Source material:
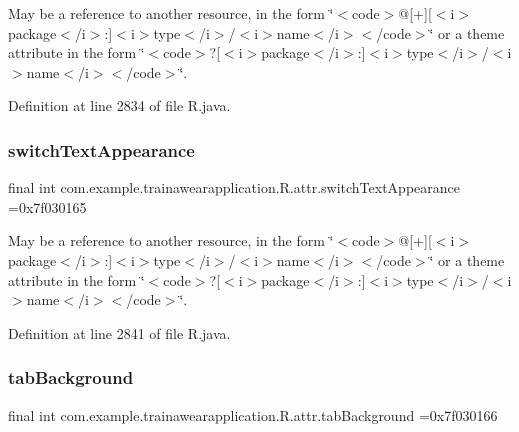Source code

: May be a reference to another resource, in the form \char`\"{}$<$code$>$@\mbox{[}+\mbox{]}\mbox{[}$<$i$>$package$<$/i$>$\+:\mbox{]}$<$i$>$type$<$/i$>$/$<$i$>$name$<$/i$>$$<$/code$>$\char`\"{} or a theme attribute in the form \char`\"{}$<$code$>$?\mbox{[}$<$i$>$package$<$/i$>$\+:\mbox{]}$<$i$>$type$<$/i$>$/$<$i$>$name$<$/i$>$$<$/code$>$\char`\"{}. 

Definition at line 2834 of file R.\+java.

\mbox{\label{classcom_1_1example_1_1trainawearapplication_1_1_r_1_1attr_afff80002ac9684ea105ae366eddf0dd7}} 
\subsubsection{\texorpdfstring{switchTextAppearance}{switchTextAppearance}}
{\footnotesize\ttfamily final int com.\+example.\+trainawearapplication.\+R.\+attr.\+switch\+Text\+Appearance =0x7f030165\hspace{0.3cm}{\ttfamily [static]}}

May be a reference to another resource, in the form \char`\"{}$<$code$>$@\mbox{[}+\mbox{]}\mbox{[}$<$i$>$package$<$/i$>$\+:\mbox{]}$<$i$>$type$<$/i$>$/$<$i$>$name$<$/i$>$$<$/code$>$\char`\"{} or a theme attribute in the form \char`\"{}$<$code$>$?\mbox{[}$<$i$>$package$<$/i$>$\+:\mbox{]}$<$i$>$type$<$/i$>$/$<$i$>$name$<$/i$>$$<$/code$>$\char`\"{}. 

Definition at line 2841 of file R.\+java.

\mbox{\label{classcom_1_1example_1_1trainawearapplication_1_1_r_1_1attr_a9ceb5a38bfae7a63171b32f79e0be7a3}} 
\subsubsection{\texorpdfstring{tabBackground}{tabBackground}}
{\footnotesize\ttfamily final int com.\+example.\+trainawearapplication.\+R.\+attr.\+tab\+Background =0x7f030166\hspace{0.3cm}{\ttfamily [static]}}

The task:
Nothing but the text is wanted: repeat the data above exactly, without its images.

Problem solution:
Source code

: May be a reference to another resource, in the form \char`\"{}$<$code$>$@\mbox{[}+\mbox{]}\mbox{[}$<$i$>$package$<$/i$>$\+:\mbox{]}$<$i$>$type$<$/i$>$/$<$i$>$name$<$/i$>$$<$/code$>$\char`\"{} or a theme attribute in the form \char`\"{}$<$code$>$?\mbox{[}$<$i$>$package$<$/i$>$\+:\mbox{]}$<$i$>$type$<$/i$>$/$<$i$>$name$<$/i$>$$<$/code$>$\char`\"{}. 

Definition at line 2834 of file R.\+java.

\mbox{\label{classcom_1_1example_1_1trainawearapplication_1_1_r_1_1attr_afff80002ac9684ea105ae366eddf0dd7}} 
\subsubsection{\texorpdfstring{switchTextAppearance}{switchTextAppearance}}
{\footnotesize\ttfamily final int com.\+example.\+trainawearapplication.\+R.\+attr.\+switch\+Text\+Appearance =0x7f030165\hspace{0.3cm}{\ttfamily [static]}}

May be a reference to another resource, in the form \char`\"{}$<$code$>$@\mbox{[}+\mbox{]}\mbox{[}$<$i$>$package$<$/i$>$\+:\mbox{]}$<$i$>$type$<$/i$>$/$<$i$>$name$<$/i$>$$<$/code$>$\char`\"{} or a theme attribute in the form \char`\"{}$<$code$>$?\mbox{[}$<$i$>$package$<$/i$>$\+:\mbox{]}$<$i$>$type$<$/i$>$/$<$i$>$name$<$/i$>$$<$/code$>$\char`\"{}. 

Definition at line 2841 of file R.\+java.

\mbox{\label{classcom_1_1example_1_1trainawearapplication_1_1_r_1_1attr_a9ceb5a38bfae7a63171b32f79e0be7a3}} 
\subsubsection{\texorpdfstring{tabBackground}{tabBackground}}
{\footnotesize\ttfamily final int com.\+example.\+trainawearapplication.\+R.\+attr.\+tab\+Background =0x7f030166\hspace{0.3cm}{\ttfamily [static]}}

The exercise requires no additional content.